Prior to the emergence of a structured availability to produce and distribute coffee, coffee as a resource took it’s toll on the community.  Before direct market access, made possible by SOPACDI (a coffee cooperative working with farmers to improve conditions), many husbands and fathers drowned smuggling coffee across Lake Kivu to barter for food and everyday essentials.

Sopacdi has also developed female empowerment programs.  Adding an extra two cents per pound to the sale of their coffee, the added costs contribute to women’s committees and female led small business ventures.  Of said ventures is a cassava mill which produces cassava flour, a food staple amongst the local community.

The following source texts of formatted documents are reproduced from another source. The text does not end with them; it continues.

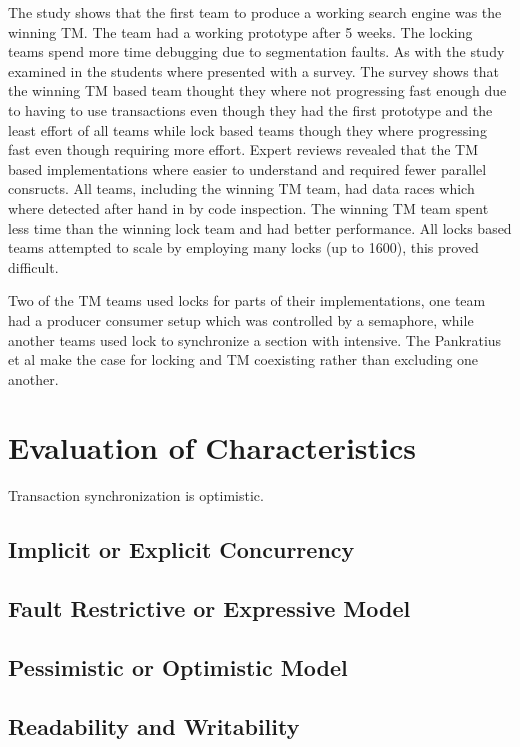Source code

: The study shows that the first team to produce a working search engine was the winning \ac{TM}\cite[p. 6]{pankratius2009does}. The team had a working prototype after 5 weeks.   The locking teams spend more time debugging due to segmentation faults\cite[p. 6]{pankratius2009does}. As with the study examined in  the students where presented with a survey. The survey shows that the  winning \ac{TM} based team thought they where not progressing fast enough due to having to use transactions even though they had the first prototype and the least effort of all teams while lock based teams though they where progressing fast even though requiring more effort\cite[p. 6]{pankratius2009does}. Expert reviews revealed that the \ac{TM} based implementations where easier to understand and required fewer parallel consructs\cite[p. 6]{pankratius2009does}. All teams, including the winning \ac{TM} team, had data races which where detected after hand in by code inspection\cite[p. 6]{pankratius2009does}. The winning \ac{TM} team spent less time than the winning lock team and had better performance\cite[p. 23]{pankratius2009does}. All locks based teams attempted to scale by employing many locks (up to 1600),  this proved difficult\cite[p. 23]{pankratius2009does}.

Two of the \ac{TM} teams used locks for parts of their implementations, one team had a producer consumer setup which was controlled by a semaphore, while another teams used lock to synchronize a section with intensive\cite[p. 5]{pankratius2009does}. The Pankratius et al make the case for locking and \ac{TM} coexisting rather than excluding one another.

\section{Evaluation of Characteristics}

Transaction synchronization is optimistic\cite[p. 1]{guerraoui2005toward}.

\label{sec:stm_eval}
\subsection{Implicit or Explicit Concurrency}
\subsection{Fault Restrictive or Expressive Model}
\subsection{Pessimistic or Optimistic Model}
\subsection{Readability and Writability}
\worksheetend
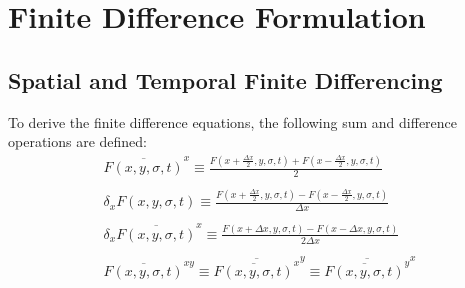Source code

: \documentclass[oribibl]{llncs}
\begin{document}
\section{Finite Difference Formulation}

\subsection{Spatial and Temporal Finite Differencing}

To derive the finite difference equations, the following sum and difference operations are defined:
\begin{eqnarray}
\overline{F(x,y,\sigma,t)}^x \equiv \frac{F(x+\frac{\Delta x}{2}, y, \sigma, t) + F(x-\frac{\Delta x}{2}, y, \sigma, t)}{2} \\
\nonumber \\
\delta_x {F(x,y,\sigma,t)} \equiv \frac{F(x+\frac{\Delta x}{2}, y, \sigma, t) - F(x-\frac{\Delta x}{2}, y, \sigma, t)}{\Delta x} \\
\nonumber \\
\delta_x \overline{F(x,y,\sigma,t)}^x \equiv \frac{F(x+\Delta x, y, \sigma, t) - F(x-\Delta x, y, \sigma, t)}{2\Delta x} \\
\nonumber \\
\overline{F(x,y,\sigma,t)}^{xy} \equiv \overline{\overline{F(x,y,\sigma,t)}^x}^y \equiv \overline{\overline{F(x,y,\sigma,t)}^y}^x 
\end{eqnarray}
\end{document}
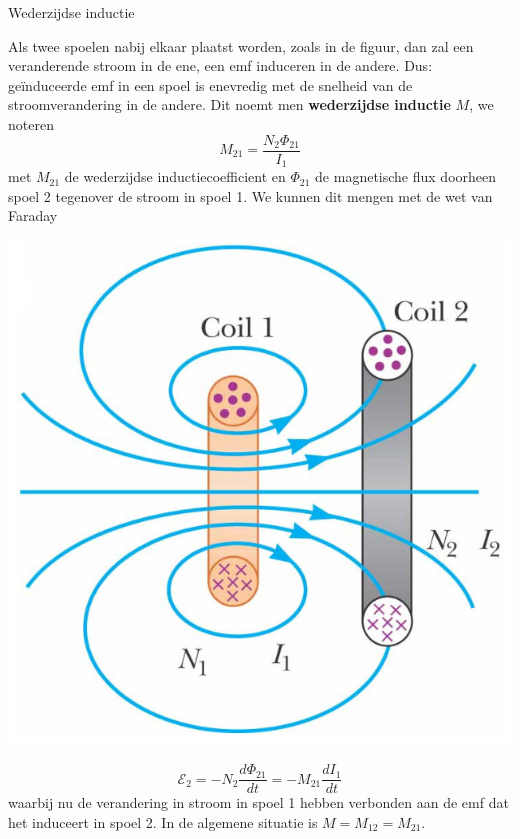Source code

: \begin{theo}{Wederzijdse inductie}
    \begin{minipage}{.78\textwidth}
        Als twee spoelen nabij elkaar plaatst worden, zoals in de figuur, dan zal een veranderende stroom in de ene, 
        een emf induceren in de andere. Dus: geïnduceerde emf in een spoel is enevredig met de snelheid van de stroomverandering
        in de andere. Dit noemt men \textbf{wederzijdse inductie} $M$, we noteren
        \begin{equation*}
            M_{21} = \dfrac{N_{2}\Phi_{21}}{I_{1}} 
        \end{equation*}
        met $M_{21}$ de wederzijdse inductiecoefficient en $\Phi_{21}$ de magnetische flux doorheen spoel 2 tegenover de stroom in spoel 1.
        We kunnen dit mengen met de wet van Faraday
    \end{minipage}
    \begin{minipage}{.18\textwidth}
        \includegraphics[scale=0.3]{Images/Magnetisme/WederzijdseInductie}
    \end{minipage}
    \begin{equation*}
        \mathcal{E}_{2} = - N_{2}\dfrac{d\Phi_{21}}{dt} = - M_{21}\dfrac{dI_{1}}{dt}
    \end{equation*}
    waarbij nu de verandering in stroom in spoel 1 hebben verbonden aan de emf dat het induceert in spoel 2.  In de algemene situatie is 
    $M = M_{12} = M_{21}$.
\end{theo}


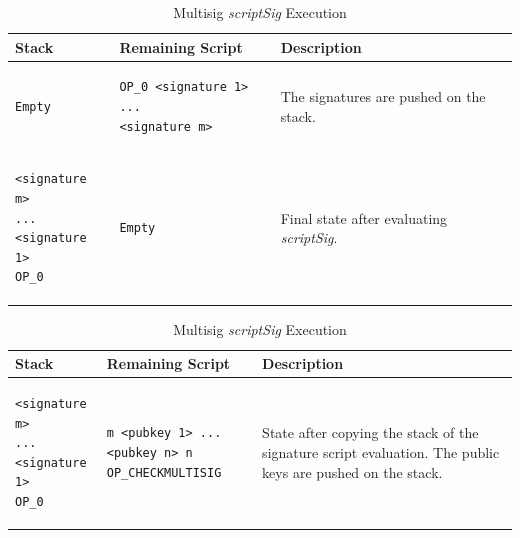 \begin{table}[!ht]  
\begin{minipage}{\textwidth}

\centering
\begin{tabular}{| m{95pt} | m{145pt} | m{100pt} |}

\hline
\textbf{Stack} & \textbf{Remaining Script} & \textbf{Description} \\ \hline \hline

\vspace{8pt}
\begin{BVerbatim}[fontsize==\relsize{-4}]
Empty
\end{BVerbatim} 
\vspace{4pt}
&
\vspace{8pt}
\begin{BVerbatim}[fontsize==\relsize{-4}]
OP_0 <signature 1> ...
<signature m>
\end{BVerbatim} 
\vspace{4pt}
&
The signatures are pushed on the stack.\\ \hline

\vspace{8pt}
\begin{BVerbatim}[fontsize==\relsize{-4}]
<signature m>
...
<signature 1>
OP_0
\end{BVerbatim} 
\vspace{4pt}
&
\vspace{8pt}
\begin{BVerbatim}[fontsize==\relsize{-4}]
Empty
\end{BVerbatim} 
\vspace{4pt}
&
Final state after evaluating \textit{scriptSig}. \\ \hline

\end{tabular}
\vspace{5pt}
\caption{Multisig \textit{scriptSig} Execution}
\label{tab:P2Multisig1}


\vspace{15pt}


\begin{tabular}{| m{95pt} | m{145pt} | m{100pt} |}
\hline
\textbf{Stack} & \textbf{Remaining Script} & \textbf{Description} \\ \hline \hline

\vspace{8pt}
\begin{BVerbatim}[fontsize==\relsize{-4}]
<signature m>
...
<signature 1>
OP_0
\end{BVerbatim}
\vspace{4pt}
&
\vspace{8pt}
\begin{BVerbatim}[fontsize==\relsize{-4}]
m <pubkey 1> ... <pubkey n> n
OP_CHECKMULTISIG
\end{BVerbatim} 
\vspace{4pt}
&
State after copying the stack of the signature script evaluation. The public keys are pushed on the stack.\\ \hline	


\end{tabular}
\end{minipage}
\end{table}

Pushing through years of difficulty and conflict, the community here in The Eastern Democratic Republic of Congo has put peace and production into practice, yielding only the finest of each, from coffee to reconciliation.  Their pursuits have recently been recognized winning the SCAA 2014 Sustainability Award for their project with Twin in recognition of their achievements in leading a speciality smallholder coffee revival.


Photo Cred: SOPACDI

Photo Cred: SOPACDI

This is the start of many more progressive developments in the region. Meeting the fair trade premium, inspiring investments for the future of the community include: coffee nurseries, central washing stations with raised drying platforms, offices, a warehouse, and now a new lab with trained cupping professionals.  The community is forging partnerships and sustaining support as they proceed to develop a positive future.


  • Founded in 2003, first exports in 2008. Currently 5,600 farmers, including 1,450 women.
  • The first to achieve Fairtrade and Organic Certification in Eastern Congo; the first fine specialty grade coffee from DR Congo; the first to build a modern coffee washing station in 40 years.
  • Specialty Coffee and fully-traceable Specialty Lots.
  • Average family farm size 0-2 hectares.
  • Altitude 1460m to over 2000m.
  • Main harvest from March to June; fly crop from September to October.
When brewing our coffee from Congo, try using a pour-over method. Using this brewing method will  help you experience the flavor notes of tropical fruit and vanilla with a chocolate finish. For those who like more full-bodied coffee, try it as a French Press!